= Value-in-use =

Value-in-use is the net present value (NPV) of a cash flow or other benefits that an asset generates for a specific owner under a specific use.

In the U.S., it is generally estimated at a use which is less than highest-and-best use, and therefore it is generally lower than market value.

When a particular user enjoys special benefits, such as extraordinary financing, agglomeration benefits, or grandfathered zoning, then the value may be higher than market value, and the value is considered to be an investment value.

==International Valuation Standards==
The 2007 edition of International Valuation Standards (IVS 2007) re-states the International Financial Reporting Standards definition of 'value-in-use', which would allow for either a higher value than market value or a lower value than market value:

Value in Use The present value of the future cash flows expected to be derived from an asset or a cash-generating unit.

As defined in IVS2, investment value is the valuation equivalent of the accountancy concept of value-in-use. Whereas IFRSs define the accountancy concepts of fair value and value-in-use in operational terms, IVSs define Market Value and Investment Value by way of generalised definitions.

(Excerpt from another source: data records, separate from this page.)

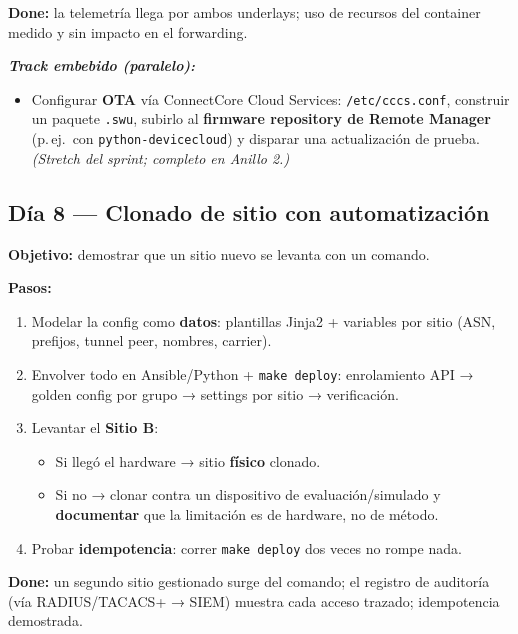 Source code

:\documentclass[11pt,a4paper]{article}
\newcommand{\file}[1]{\texttt{#1}}
\newcommand{\done}{\textbf{Done:}}
\newcommand{\embebido}{\textit{Track embebido (paralelo):}}
\begin{document}
\begin{clave}
\small
\done{} la telemetría llega por ambos underlays; uso de recursos del container medido y sin
impacto en el forwarding.
\end{clave}

\textbf{\embebido}
\begin{itemize}
  \item Configurar \textbf{OTA} vía ConnectCore Cloud Services: \file{/etc/cccs.conf},
        construir un paquete \file{.swu}, subirlo al \textbf{firmware repository de Remote
        Manager} (p.\,ej.\ con \file{python-devicecloud}) y disparar una actualización de
        prueba. \textit{(Stretch del sprint; completo en Anillo 2.)}
\end{itemize}

\subsection{Día 8 — Clonado de sitio con automatización}

\textbf{Objetivo:} demostrar que un sitio nuevo se levanta con un comando.

\textbf{Pasos:}
\begin{enumerate}
  \item Modelar la config como \textbf{datos}: plantillas Jinja2 + variables por sitio
        (ASN, prefijos, tunnel peer, nombres, carrier).
  \item Envolver todo en Ansible/Python + \file{make deploy}: enrolamiento API → golden config
        por grupo → settings por sitio → verificación.
  \item Levantar el \textbf{Sitio B}:
        \begin{itemize}
          \item Si llegó el hardware → sitio \textbf{físico} clonado.
          \item Si no → clonar contra un dispositivo de evaluación/simulado y
                \textbf{documentar} que la limitación es de hardware, no de método.
        \end{itemize}
  \item Probar \textbf{idempotencia}: correr \file{make deploy} dos veces no rompe nada.
\end{enumerate}

\begin{clave}
\small
\done{} un segundo sitio gestionado surge del comando; el registro de auditoría
(vía RADIUS/TACACS+ → SIEM) muestra cada acceso trazado; idempotencia demostrada.
\end{clave}
\end{document}
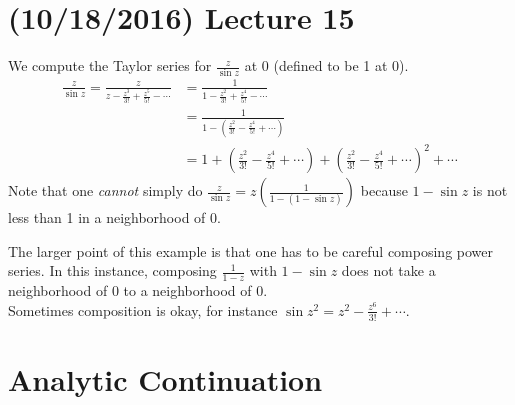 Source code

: \documentclass[11pt,leqno,oneside]{amsart}
\numberwithin{thm}{section}
\begin{document}
  \section{(10/18/2016) Lecture 15}
  \begin{example}
    We compute the Taylor series for $\frac{z}{\sin z}$ at 0 (defined
    to be 1 at 0).
    \begin{align*}
      \frac{z}{\sin z} =
      \frac{z}{z-\frac{z^3}{3!}+\frac{z^5}{5!}-\cdots} & =
                                                         \frac{1}{1-\frac{z^2}{3!}+\frac{z^4}{5!}-\cdots}
      \\
      \ & = \frac{1}{1-(\frac{z^2}{3!}-\frac{z^4}{5!}+\cdots)} \\
      \ & = 1 + (\frac{z^2}{3!} - \frac{z^4}{5!} + \cdots) +
          (\frac{z^2}{3!} - \frac{z^4}{5!} + \cdots)^2 + \cdots
    \end{align*}
    Note that one \emph{cannot} simply do $\frac{z}{\sin z} =
    z(\frac{1}{1-(1-\sin z)})$ because $1-\sin z$ is not less than 1
    in a neighborhood of 0.
  \end{example}
  The larger point of this example is that one has to be careful
  composing power series. In this instance, composing $\frac{1}{1-z}$
  with $1-\sin z$ does not take a neighborhood of 0 to a neighborhood
  of 0. \\

  Sometimes composition is okay, for instance $\sin z^2 = z^2 -
  \frac{z^6}{3!} + \cdots$.

  \section*{Analytic Continuation}
\end{document}
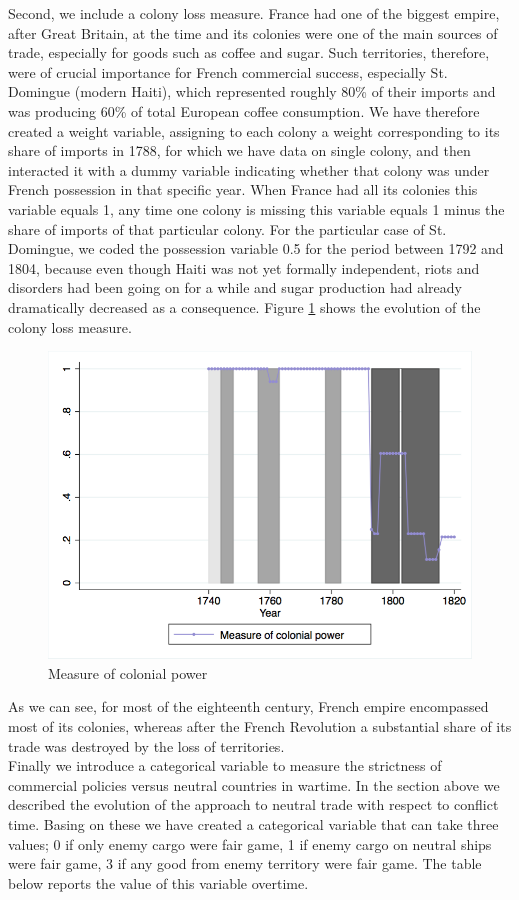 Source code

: \documentclass[12pt,a4paper,notitlepage,english]{article}
\begin{document}
Second, we include a colony loss measure. France had one of the biggest empire, after Great Britain, at the time and its colonies were one of the main sources of trade, especially for goods such as coffee and sugar. Such territories, therefore, were of crucial importance for French commercial success, especially St. Domingue (modern Haiti), which represented roughly 80\% of their imports and was producing 60\% of total European coffee consumption. We have therefore created a weight variable, assigning to each colony a weight corresponding to its share of imports in 1788, for which we have data on single colony, and then interacted it with a dummy variable indicating whether that colony was under French possession in that specific year. When France had all its colonies this variable equals 1, any time one colony is missing this variable equals 1 minus the share of imports of that particular colony. For the particular case of St. Domingue, we coded the possession variable 0.5 for the period between 1792 and 1804, because even though Haiti was not yet formally independent, riots and disorders had been going on for a while and sugar production had already dramatically decreased as a consequence. Figure \ref{colony_loss} shows the evolution of the colony loss measure. 
\begin{center}
\begin{figure}[H]
\caption{Measure of colonial power}
\label{colony_loss}
\includegraphics[scale=.51]{colony_loss.png}
\end{figure}
\end{center}
As we can see, for most of the eighteenth century, French empire encompassed most of its colonies, whereas after the French Revolution a substantial share of its trade was destroyed by the loss of territories. \\
Finally we introduce a categorical variable to measure the strictness of commercial policies versus neutral countries in wartime. In the section above we described the evolution of the approach to neutral trade with respect to conflict time. Basing on these we have created a categorical variable that can take three values; 0 if only enemy cargo were fair game, 1 if enemy cargo on neutral ships were fair game, 3 if any good from enemy territory  were fair game. The table below reports the value of this variable overtime. 
\end{document}

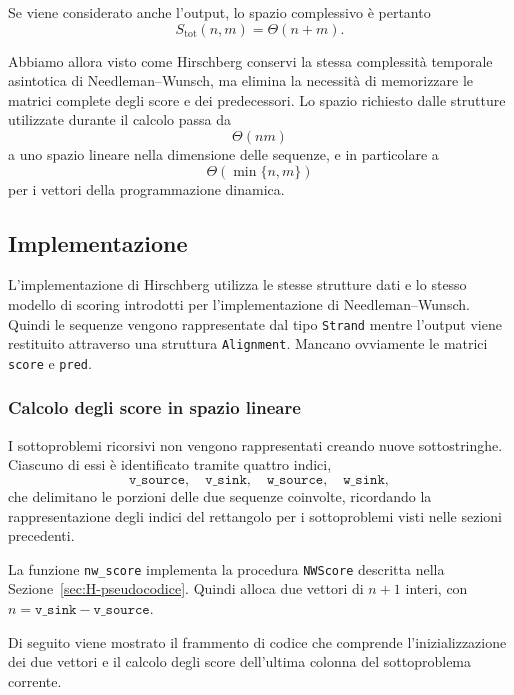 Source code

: Se viene considerato anche l'output, lo spazio complessivo è pertanto
\[
    S_{\mathrm{tot}}(n,m) = \Theta(n+m).
\]

Abbiamo allora visto come Hirschberg conservi la stessa complessità temporale asintotica di Needleman--Wunsch,
ma elimina la necessità di memorizzare le matrici complete degli score e dei predecessori.
Lo spazio richiesto dalle strutture utilizzate durante il calcolo passa da
\[
    \Theta(nm)
\]
a uno spazio lineare nella dimensione delle sequenze, e in particolare a
\[
    \Theta( \min \{ n,m \})
\]
per i vettori della programmazione dinamica.

\subsection{Implementazione}

L'implementazione di Hirschberg utilizza le stesse strutture dati e lo stesso modello di scoring introdotti
per l'implementazione di Needleman--Wunsch.
Quindi le sequenze vengono rappresentate dal tipo \texttt{Strand} mentre l'output viene restituito 
attraverso una struttura \texttt{Alignment}.
Mancano ovviamente le matrici \texttt{score} e \texttt{pred}.

\subsubsection{Calcolo degli score in spazio lineare}

I sottoproblemi ricorsivi non vengono rappresentati creando nuove sottostringhe.
Ciascuno di essi è identificato tramite quattro indici,
\[
\texttt{v\_source},\quad \texttt{v\_sink},\quad \texttt{w\_source},\quad \texttt{w\_sink},
\]
che delimitano le porzioni delle due sequenze coinvolte, ricordando la rappresentazione
degli indici del rettangolo per i sottoproblemi visti nelle sezioni precedenti.

La funzione \texttt{nw\_score} implementa la procedura \texttt{NWScore} descritta nella Sezione~\ref{sec:H-pseudocodice}.
Quindi alloca due vettori di $n+1$ interi, con $n = \texttt{v\_sink} - \texttt{v\_source}$.

Di seguito viene mostrato il frammento di codice che comprende l'inizializzazione dei due vettori
e il calcolo degli score dell'ultima colonna del sottoproblema corrente.

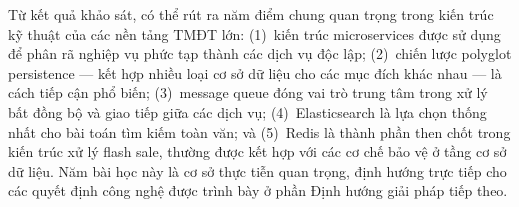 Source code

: \documentclass[../DoAn.tex]{subfiles}
\begin{document}
Từ kết quả khảo sát, có thể rút ra năm điểm chung quan trọng trong kiến trúc kỹ thuật của
các nền tảng TMĐT lớn: (1)~kiến trúc microservices được sử dụng để phân rã nghiệp vụ phức
tạp thành các dịch vụ độc lập; (2)~chiến lược polyglot persistence --- kết hợp nhiều loại
cơ sở dữ liệu cho các mục đích khác nhau --- là cách tiếp cận phổ biến; (3)~message queue
đóng vai trò trung tâm trong xử lý bất đồng bộ và giao tiếp giữa các dịch vụ; (4)~Elasticsearch
là lựa chọn thống nhất cho bài toán tìm kiếm toàn văn; và (5)~Redis là thành phần then chốt
trong kiến trúc xử lý flash sale, thường được kết hợp với các cơ chế bảo vệ ở tầng cơ sở dữ
liệu. Năm bài học này là cơ sở thực tiễn quan trọng, định hướng trực tiếp cho các quyết định
công nghệ được trình bày ở phần Định hướng giải pháp tiếp theo.





\end{document}

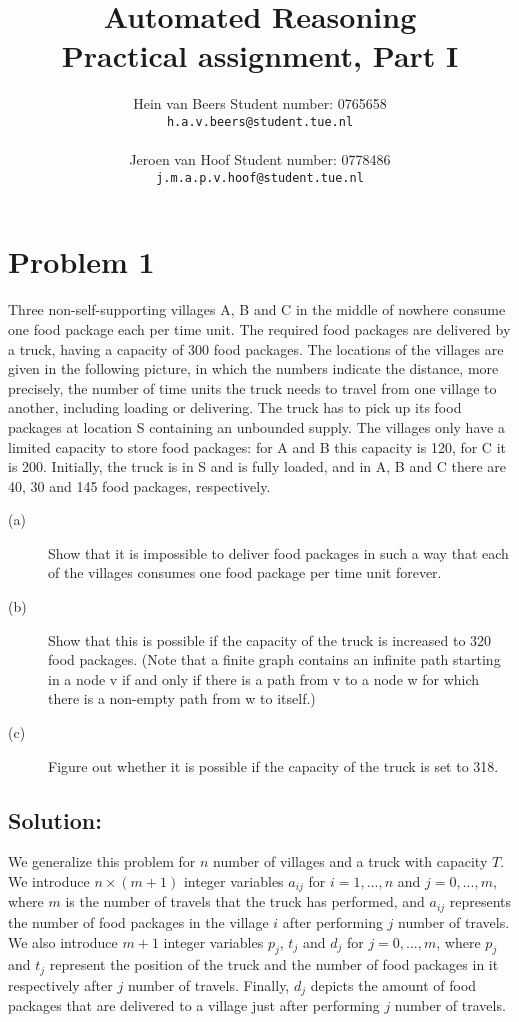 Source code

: \documentclass[a4paper]{article}
\author{Hein van Beers \qquad Student number: 0765658 \\{\tt h.a.v.beers@student.tue.nl}\\ \\ Jeroen van Hoof \qquad Student number: 0778486 \\{\tt j.m.a.p.v.hoof@student.tue.nl}}
\title{Automated Reasoning\\
	 \large Practical assignment, Part I}
\begin{document}
	\maketitle
	
	\section*{Problem 1}

Three non-self-supporting villages A, B and C in the middle of nowhere consume one food package each per time unit. The required food packages are delivered by a truck, having a capacity of 300 food packages. The locations of the villages are given in the following picture, in which the numbers indicate the distance, more precisely, the number of time units the truck needs to travel from one village to another, including loading or delivering. The truck has to pick up its food packages at location S containing an unbounded supply. The villages only have a limited capacity to store food packages: for A and B this capacity is 120, for C it is 200. Initially, the truck is in S and is fully loaded, and in A, B and C there are 40, 30 and 145 food packages, respectively.


\begin{description}
  \item[(a)] Show that it is impossible to deliver food packages in such a way that each of the villages consumes one food package per time unit forever.
  \item[(b)]  Show that this is possible if the capacity of the truck is increased to 320 food packages. (Note that a finite graph contains an infinite path starting in a node v if and only if there is a path from v to a node w for which there is a non-empty path from w to itself.)
  \item[(c)]  Figure out whether it is possible if the capacity of the truck is set to 318.
\end{description}

\subsection*{Solution:}

We generalize this problem for $n$ number of villages and a truck with capacity $T$. We introduce $n\times (m+1)$ integer variables $a_{ij}$ for $i=1,...,n$ and $j=0,...,m$, where $m$ is the number of travels that the truck has performed, and $a_{ij}$ represents the number of food packages in the village $i$ after performing $j$ number of travels. We also introduce $m+1$ integer variables $p_j$, $t_j$ and $d_j$ for $j=0,...,m$, where $p_j$ and $t_j$ represent the position of the truck and the number of food packages in it respectively after $j$ number of travels. Finally, $d_j$ depicts the amount of food packages that are delivered to a village just after performing $j$ number of travels.
\end{document}

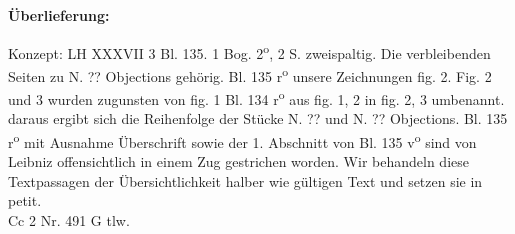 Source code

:       
               
                \begin{ledgroupsized}[r]{120mm}
                \footnotesize 
                \pstart                
                \noindent\textbf{\"{U}berlieferung:}   
                \pend
                \end{ledgroupsized}
            
              
                            \begin{ledgroupsized}[r]{114mm}
                            \footnotesize 
                            \pstart \parindent -6mm
                            Konzept: LH XXXVII 3 Bl. 135. 1 Bog. 2\textsuperscript{o}, 2 S. zweispaltig. Die verbleibenden Seiten zu N. ?? {Objections} geh\"{o}rig. Bl. 135 r\textsuperscript{o} unsere Zeichnungen fig. 2. Fig. 2 und 3 wurden zugunsten von fig. 1 Bl. 134 r\textsuperscript{o} aus fig. 1, 2 in fig. 2, 3 umbenannt. daraus ergibt sich die Reihenfolge der St\"{u}cke N. ?? und N. ?? {Objections}. Bl. 135 r\textsuperscript{o} mit Ausnahme \"{U}berschrift sowie der 1. Abschnitt von Bl. 135 v\textsuperscript{o} sind von Leibniz offensichtlich in einem Zug gestrichen worden. Wir behandeln diese Textpassagen der \"{U}bersichtlichkeit halber wie g\"{u}ltigen Text und setzen sie in petit.\\Cc 2 Nr. 491 G tlw. \pend
                            \end{ledgroupsized}
                \vspace*{8mm}
                \pstart 
                \normalsize
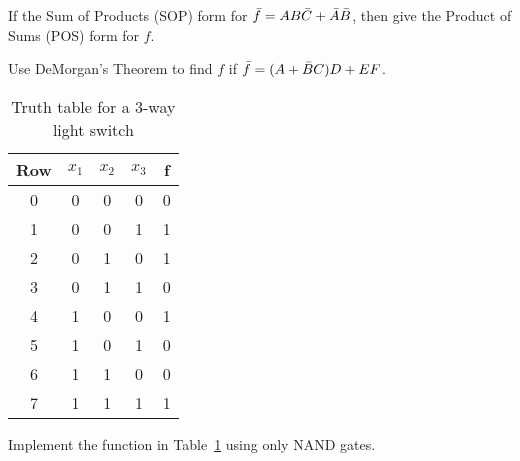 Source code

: 

\begin{prob}[10 marks]
If the Sum of Products (SOP) form for $ \bar{f} = AB\bar{C}+\bar{A}\bar{B}$, then give the Product of Sums (POS) form for
$f$. 
\end{prob}

\begin{prob}[10 marks]
Use DeMorgan's Theorem to find $f$  if  $\bar{f} = (A + \bar{B} C)D + EF$. 
\end{prob}



\begin{table}
  \centering
  \begin{tabular}{c|ccc||c}
    \toprule
    Row & $x_1$ & $x_2$ & $x_3$ & f \\
    \midrule
    0 & 0 & 0 & 0 & 0 \\
    1 & 0 & 0 & 1 & 1 \\
    2 & 0 & 1 & 0 & 1 \\
    3 & 0 & 1 & 1 & 0 \\
    4 & 1 & 0 & 0 & 1 \\
    5 & 1 & 0 & 1 & 0 \\
    6 & 1 & 1 & 0 & 0 \\
    7 & 1 & 1 & 1 & 1 \\
    \bottomrule
    \end{tabular}
    \caption{Truth table for a 3-way light switch}
    \label{tab:3-way-light-switch}
\end{table}

\begin{example}
 Implement the function in Table~\ref{tab:3-way-light-switch} using only NAND
 gates. 
\end{example}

==Use in impairment testing==

In financial reporting, value-in-use is used in impairment testing to estimate the recoverable amount of an asset or cash-generating unit. Under IAS 36, an asset is impaired when its carrying amount exceeds its recoverable amount, and recoverable amount is the higher of fair value less costs of disposal and value-in-use.

Value-in-use is based on the present value of the future cash flows expected to be derived from continuing use of the asset and from its disposal at the end of its useful life. The calculation generally uses management-approved cash-flow projections and a discount rate that reflects the time value of money and risks specific to the asset or cash-generating unit.